(Records contained in a dataset)
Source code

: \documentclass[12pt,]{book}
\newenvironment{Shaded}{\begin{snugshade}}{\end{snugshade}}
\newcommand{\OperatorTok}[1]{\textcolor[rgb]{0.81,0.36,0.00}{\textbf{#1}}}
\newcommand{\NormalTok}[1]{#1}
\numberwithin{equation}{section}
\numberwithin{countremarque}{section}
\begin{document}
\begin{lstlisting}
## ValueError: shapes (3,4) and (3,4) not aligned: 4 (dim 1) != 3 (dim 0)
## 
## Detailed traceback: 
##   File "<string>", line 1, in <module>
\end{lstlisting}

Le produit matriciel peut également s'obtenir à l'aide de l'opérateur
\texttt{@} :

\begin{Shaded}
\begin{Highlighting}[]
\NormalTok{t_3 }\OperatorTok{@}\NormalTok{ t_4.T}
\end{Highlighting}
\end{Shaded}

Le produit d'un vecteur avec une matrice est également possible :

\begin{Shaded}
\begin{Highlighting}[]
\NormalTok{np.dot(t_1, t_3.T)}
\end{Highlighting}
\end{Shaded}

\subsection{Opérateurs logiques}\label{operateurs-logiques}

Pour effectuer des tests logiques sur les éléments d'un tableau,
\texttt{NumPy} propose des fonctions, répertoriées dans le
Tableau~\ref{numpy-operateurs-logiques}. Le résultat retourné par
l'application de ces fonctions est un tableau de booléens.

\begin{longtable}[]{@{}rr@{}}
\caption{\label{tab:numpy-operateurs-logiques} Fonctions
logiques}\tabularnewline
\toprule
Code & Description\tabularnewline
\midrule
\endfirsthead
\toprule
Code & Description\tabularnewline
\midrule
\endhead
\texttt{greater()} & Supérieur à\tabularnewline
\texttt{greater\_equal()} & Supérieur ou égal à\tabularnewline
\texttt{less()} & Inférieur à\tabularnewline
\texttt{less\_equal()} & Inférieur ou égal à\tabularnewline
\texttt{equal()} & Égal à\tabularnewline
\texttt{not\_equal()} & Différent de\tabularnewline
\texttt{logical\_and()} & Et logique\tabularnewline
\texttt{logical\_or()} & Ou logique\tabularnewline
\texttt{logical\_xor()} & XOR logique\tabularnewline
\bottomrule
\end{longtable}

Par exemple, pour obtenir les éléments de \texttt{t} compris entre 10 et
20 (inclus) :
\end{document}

Required action: In the records above, the lines containing the string "éléments" should be counted; give only the total.

Answer area: 2